WORK REQUIRED —
Reproduce exactly the lines from the start of the records through the line containing "Example of how", both included. Leave the pictures out.

Recorded data
━━━━━━━━━━━━━━━━━━━━

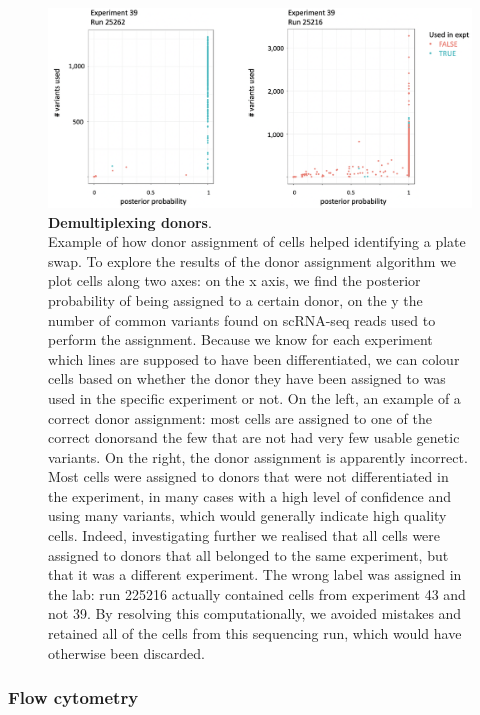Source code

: \begin{figure}[h]
\centering
\includegraphics[width=14cm]{Chapter4/Fig/cardelino_example.png}
\caption[Demultiplexing donors]{\textbf{Demultiplexing donors}.\\
Example of how donor assignment of cells helped identifying a plate swap.
To explore the results of the donor assignment algorithm \cite{mccarthy2020cardelino} we plot cells along two axes: on the x axis, we find the posterior probability of being assigned to a certain donor, on the y the number of common variants found on scRNA-seq reads used to perform the assignment.
Because we know for each experiment which lines are supposed to have been differentiated, we can colour cells based on whether the donor they have been assigned to was used in the specific experiment or not.
On the left, an example of a correct donor assignment: most cells are assigned to one of the correct donors\footnotemark and the few that are not had very few usable genetic variants.
On the right, the donor assignment is apparently incorrect.
Most cells were assigned to donors that were not differentiated in the experiment, in many cases with a high level of confidence and using many variants, which would generally indicate high quality cells.
Indeed, investigating further we realised that all cells were assigned to donors that all belonged to the same experiment, but that it was a different experiment.
The wrong label was assigned in the lab: run 225216 actually contained cells from experiment 43 and not 39.
By resolving this computationally, we avoided mistakes and retained all of the cells from this sequencing run, which would have otherwise been discarded.}
\label{fig:plate_swap}
\end{figure}


\subsubsection{Flow cytometry}

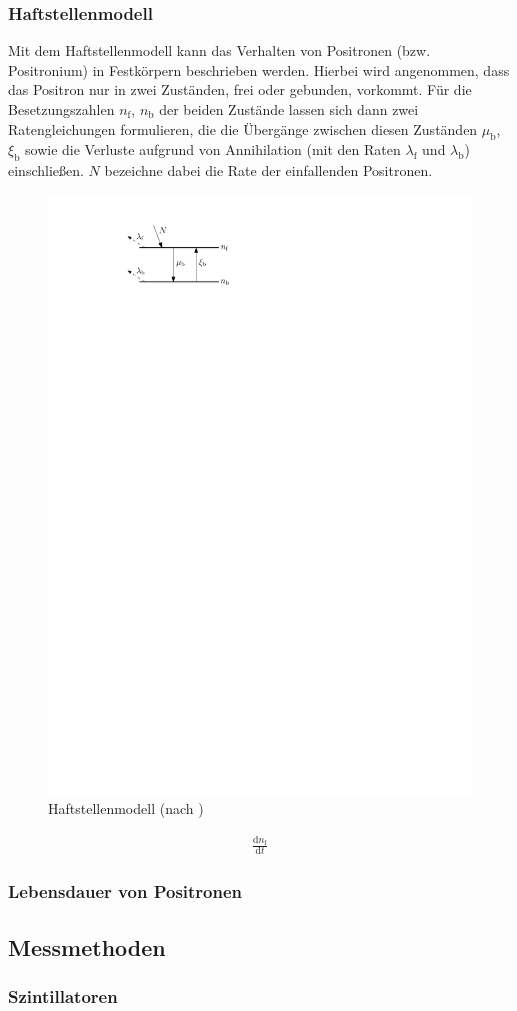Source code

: \documentclass[11pt, a4paper]{article}
\numberwithin{equation}{section}
\begin{document}
\subsubsection{Haftstellenmodell}

Mit dem Haftstellenmodell kann das Verhalten von Positronen (bzw. Positronium) in Festkörpern beschrieben werden.
Hierbei wird angenommen, dass das Positron nur in zwei Zuständen, frei oder gebunden, vorkommt.
Für die Besetzungszahlen $n_\mathrm{f}$, $n_\mathrm{b}$ der beiden Zustände lassen sich dann zwei Ratengleichungen formulieren, die die Übergänge zwischen diesen Zuständen $\mu_\mathrm{b}$, $\xi_\mathrm{b}$ sowie die Verluste aufgrund von Annihilation (mit den Raten $\lambda_\mathrm{f}$ und $\lambda_\mathrm{b}$) einschließen.
$N$ bezeichne dabei die Rate der einfallenden Positronen.
\begin{figure}[htbp]
	\centering
	\includegraphics[width=.4\textwidth]{./figures/trapping_model}
	\caption{Haftstellenmodell (nach \cite{schatz})}
\end{figure}
\begin{align}
	\frac{\mathrm{d}n_\mathrm{f}}{\mathrm{d}t}
\end{align}


\subsubsection{Lebensdauer von Positronen}

\subsection{Messmethoden}

\subsubsection{Szintillatoren}
\end{document}
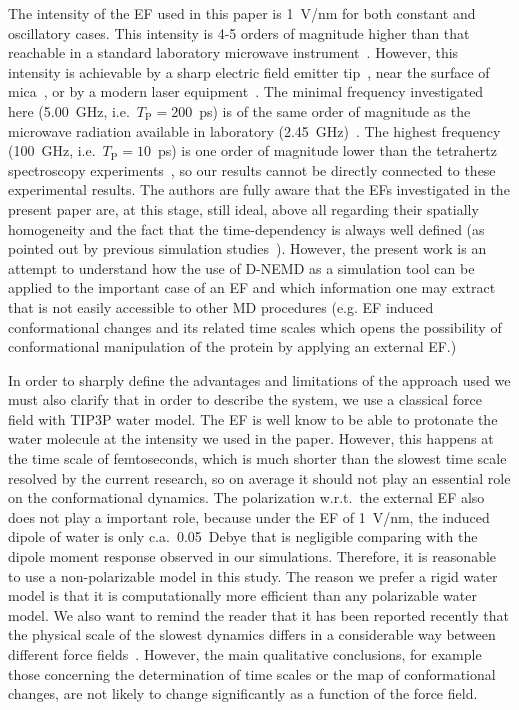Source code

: \documentclass[a4paper,preprint,unsortedaddress,onecolumn]{revtex4-1}
\newcommand{\recheck}[1]{{\color{red} #1}}
\newcommand{\period}[0]{T_{\textrm{P}}}
\begin{document}
The intensity of the EF used in this paper is 1~V/nm for both constant
and oscillatory cases. This intensity is 4-5 orders of magnitude
higher than that reachable in a standard laboratory microwave
instrument~\cite{damm2012can}. However, this intensity is achievable
by a sharp electric field emitter tip~\cite{scovell2000phase}, near
the surface of mica~\cite{starzyk2013proteins}, or by a modern laser
equipment~\cite{vogel2008femtosecond}.
\recheck{The minimal frequency investigated here (5.00~GHz, i.e.~$\period = 200$~ps)
is of the same order of magnitude as the microwave
radiation available in laboratory (2.45~GHz)~\cite{damm2012can}.
The highest frequency (100~GHz, i.e.~$\period = 10$~ps) is
one order of magnitude lower than the tetrahertz spectroscopy experiments~\cite{plusquellic2007applications, born2009terahertz},
so our results cannot be directly connected to these experimental results.}
The authors are fully aware
that the EFs investigated in the present paper are, at this stage, still ideal, above all regarding their spatially homogeneity and
  the fact that the time-dependency is always well defined (as pointed
out by previous simulation studies~\cite{budi2005electric,
  budi2007effect, budi2008comparative, toschi2008effects,
  astrakas2011electric, astrakas2012structural, damm2012can,
  starzyk2013proteins, english2009nonequilibrium,
  solomentsev2012effects}). However, the present work is an attempt to understand how the use of D-NEMD as a simulation tool can be applied to the important case of an EF and which information one may extract that is not easily accessible to other MD procedures (e.g.  EF induced conformational changes and its related time scales which opens the
possibility of conformational manipulation of the protein by applying
an external EF.)

In order to sharply define the advantages and limitations of the approach used we must also clarify that in order to describe the system, we use a classical force field with TIP3P water model.
The EF is well know to be able to protonate the water molecule at the
intensity we used in the paper. However, this happens at the time
scale of femtoseconds, which is much shorter than the slowest time
scale resolved by the current research, so on average it should not play an essential role on the conformational dynamics.
The polarization w.r.t.~the external EF also does
not play a important role, because  under the EF of 1~V/nm, the induced dipole
of water is only c.a.~0.05~Debye that is negligible comparing with the
dipole moment response observed in our simulations.  Therefore, it is
reasonable to use a non-polarizable model in this study.  The reason we
prefer a rigid water model is that it is computationally more
efficient than any polarizable water model.  We also want to remind
the reader that it has been reported recently that the physical scale of the slowest
dynamics differs in a considerable way between different force
fields~\cite{vitalini2013speed}. However, the main qualitative conclusions, for
example those concerning the determination of time scales or the map of conformational changes, 
are not likely to change significantly as a function of the force field.
\end{document}
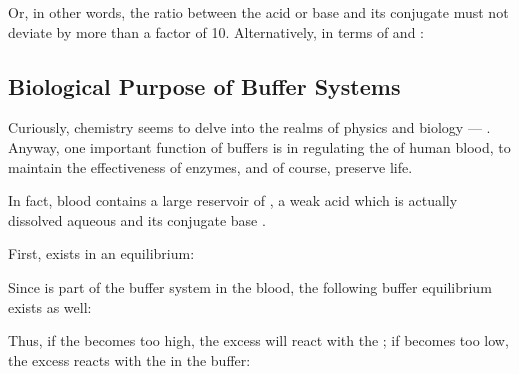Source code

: 			\pagebreak
			Or, in other words, the ratio between the acid or base and its conjugate must not deviate by more than a factor of \num{10}. Alternatively,
			in terms of \pH{} and \pOH{}:

			\mathdiagram{
				\[ \MpH\; range = \MpKa \pm 1 \hspace{12mm} \MpOH\; range = \MpKb \pm 1 \]
			}



		\subsection{Biological Purpose of Buffer Systems}

			Curiously, chemistry seems to delve into the realms of physics and biology --- . Anyway,
			one important function of buffers is in regulating the \pH{} of human blood, to maintain the effectiveness of enzymes, and of course,
			preserve life.

			In fact, blood contains a large reservoir of , a weak acid which is actually dissolved aqueous  and its
			conjugate base .

			First,  exists in an equilibrium:


			Since  is part of the buffer system in the blood, the following buffer equilibrium exists as well:



			Thus, if the \pH{} becomes too high, the excess  will react with the ; if \pH{} becomes too low, the
			excess  reacts with the  in the buffer:




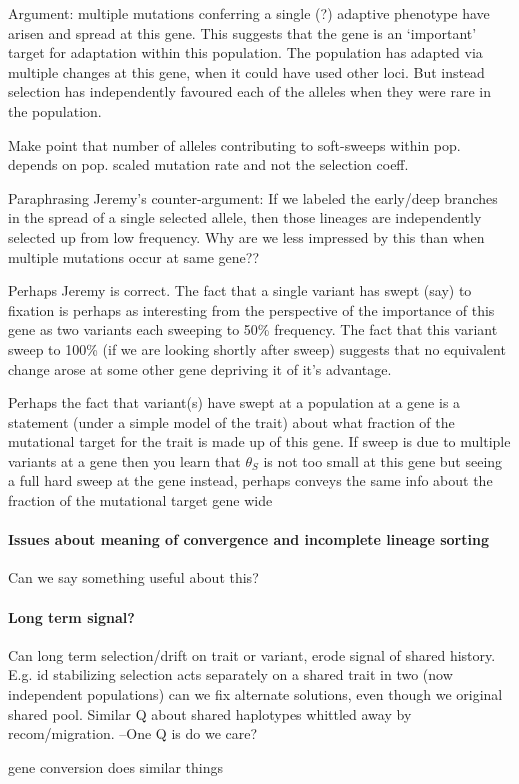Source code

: \documentclass[a4paper,10pt]{article}
\begin{document}
Argument: multiple mutations conferring a single (?) adaptive
phenotype have arisen and spread at this gene. This suggests that the
gene is an `important' target for adaptation within this
population. The population has adapted via multiple changes at this
gene, when it could have used other loci. But instead selection has
independently favoured each of the alleles when they were rare in the population.

Make point that number of alleles contributing to soft-sweeps within
pop. depends on pop. scaled mutation rate and not the selection coeff.

Paraphrasing Jeremy's counter-argument: If we labeled the early/deep branches in the
spread of a single selected allele, then those lineages are
independently selected up from low frequency. Why are we less impressed by
this than when multiple mutations occur at same gene?? 

Perhaps Jeremy is correct. The fact that a single variant has swept
(say) to fixation is perhaps as interesting from the perspective of the
importance of this gene as two variants each sweeping to 50\%
frequency.  The fact that this variant sweep to 100\% (if we are
looking shortly after sweep) suggests that no equivalent change arose
at some other gene depriving it of it's advantage.

Perhaps the fact that variant(s) have swept at a population at a gene
is a statement (under a simple model of the trait) about what fraction
of the mutational target for the trait is made up of this gene. 
If sweep is due to multiple variants at a gene then you learn that
$\theta_S$ is not too small at this gene but seeing a full
hard sweep at the gene instead, perhaps conveys the same info about the fraction of the mutational target gene
wide

\paragraph{Issues about meaning of convergence and incomplete lineage sorting} 
Can we say something useful about this?


\paragraph{Long term signal?}
Can long term selection/drift on trait or variant, erode signal of shared
history. E.g. id stabilizing selection acts separately on a shared
trait in two (now independent populations) can we fix alternate
solutions, even though we original shared pool. Similar Q about shared
haplotypes whittled away by recom/migration. 
--One Q is do we care? 


gene conversion does similar things
\end{document}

━━━━━━━━━━━━━━━━━━━━

RESULT OF THIS EXERCISE —
Source code

: \begin{figure}[h]
\centering
\includegraphics[width=14cm]{Chapter4/Fig/cardelino_example.png}
\caption[Demultiplexing donors]{\textbf{Demultiplexing donors}.\\
Example of how donor assignment of cells helped identifying a plate swap.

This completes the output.